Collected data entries
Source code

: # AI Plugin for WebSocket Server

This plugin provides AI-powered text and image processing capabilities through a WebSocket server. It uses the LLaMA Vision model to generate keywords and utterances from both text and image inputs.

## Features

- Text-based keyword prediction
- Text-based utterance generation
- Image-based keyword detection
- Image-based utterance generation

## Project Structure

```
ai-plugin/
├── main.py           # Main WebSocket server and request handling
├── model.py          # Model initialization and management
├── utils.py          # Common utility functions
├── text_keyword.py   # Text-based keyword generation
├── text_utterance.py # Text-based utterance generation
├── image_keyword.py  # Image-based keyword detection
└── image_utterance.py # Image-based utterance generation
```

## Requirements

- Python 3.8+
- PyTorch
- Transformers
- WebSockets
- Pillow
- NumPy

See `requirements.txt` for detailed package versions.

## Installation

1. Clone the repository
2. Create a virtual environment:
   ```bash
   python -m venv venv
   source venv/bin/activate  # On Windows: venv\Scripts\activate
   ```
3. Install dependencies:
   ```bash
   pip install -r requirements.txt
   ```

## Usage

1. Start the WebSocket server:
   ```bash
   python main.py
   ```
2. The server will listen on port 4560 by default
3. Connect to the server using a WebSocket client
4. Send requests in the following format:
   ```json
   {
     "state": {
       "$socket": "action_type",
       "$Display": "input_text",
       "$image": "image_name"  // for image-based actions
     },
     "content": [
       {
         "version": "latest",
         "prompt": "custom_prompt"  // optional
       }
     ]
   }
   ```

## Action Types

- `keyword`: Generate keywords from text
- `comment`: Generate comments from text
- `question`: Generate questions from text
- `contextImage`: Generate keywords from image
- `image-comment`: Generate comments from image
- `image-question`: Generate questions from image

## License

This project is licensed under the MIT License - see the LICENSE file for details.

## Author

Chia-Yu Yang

Instructions for the task: Give back each line above exactly as written.

Written answer:
Source code

: # AI Plugin for WebSocket Server

This plugin provides AI-powered text and image processing capabilities through a WebSocket server. It uses the LLaMA Vision model to generate keywords and utterances from both text and image inputs.

## Features

- Text-based keyword prediction
- Text-based utterance generation
- Image-based keyword detection
- Image-based utterance generation

## Project Structure

```
ai-plugin/
├── main.py           # Main WebSocket server and request handling
├── model.py          # Model initialization and management
├── utils.py          # Common utility functions
├── text_keyword.py   # Text-based keyword generation
├── text_utterance.py # Text-based utterance generation
├── image_keyword.py  # Image-based keyword detection
└── image_utterance.py # Image-based utterance generation
```

## Requirements

- Python 3.8+
- PyTorch
- Transformers
- WebSockets
- Pillow
- NumPy

See `requirements.txt` for detailed package versions.

## Installation

1. Clone the repository
2. Create a virtual environment:
   ```bash
   python -m venv venv
   source venv/bin/activate  # On Windows: venv\Scripts\activate
   ```
3. Install dependencies:
   ```bash
   pip install -r requirements.txt
   ```

## Usage

1. Start the WebSocket server:
   ```bash
   python main.py
   ```
2. The server will listen on port 4560 by default
3. Connect to the server using a WebSocket client
4. Send requests in the following format:
   ```json
   {
     "state": {
       "$socket": "action_type",
       "$Display": "input_text",
       "$image": "image_name"  // for image-based actions
     },
     "content": [
       {
         "version": "latest",
         "prompt": "custom_prompt"  // optional
       }
     ]
   }
   ```

## Action Types

- `keyword`: Generate keywords from text
- `comment`: Generate comments from text
- `question`: Generate questions from text
- `contextImage`: Generate keywords from image
- `image-comment`: Generate comments from image
- `image-question`: Generate questions from image

## License

This project is licensed under the MIT License - see the LICENSE file for details.

## Author

Chia-Yu Yang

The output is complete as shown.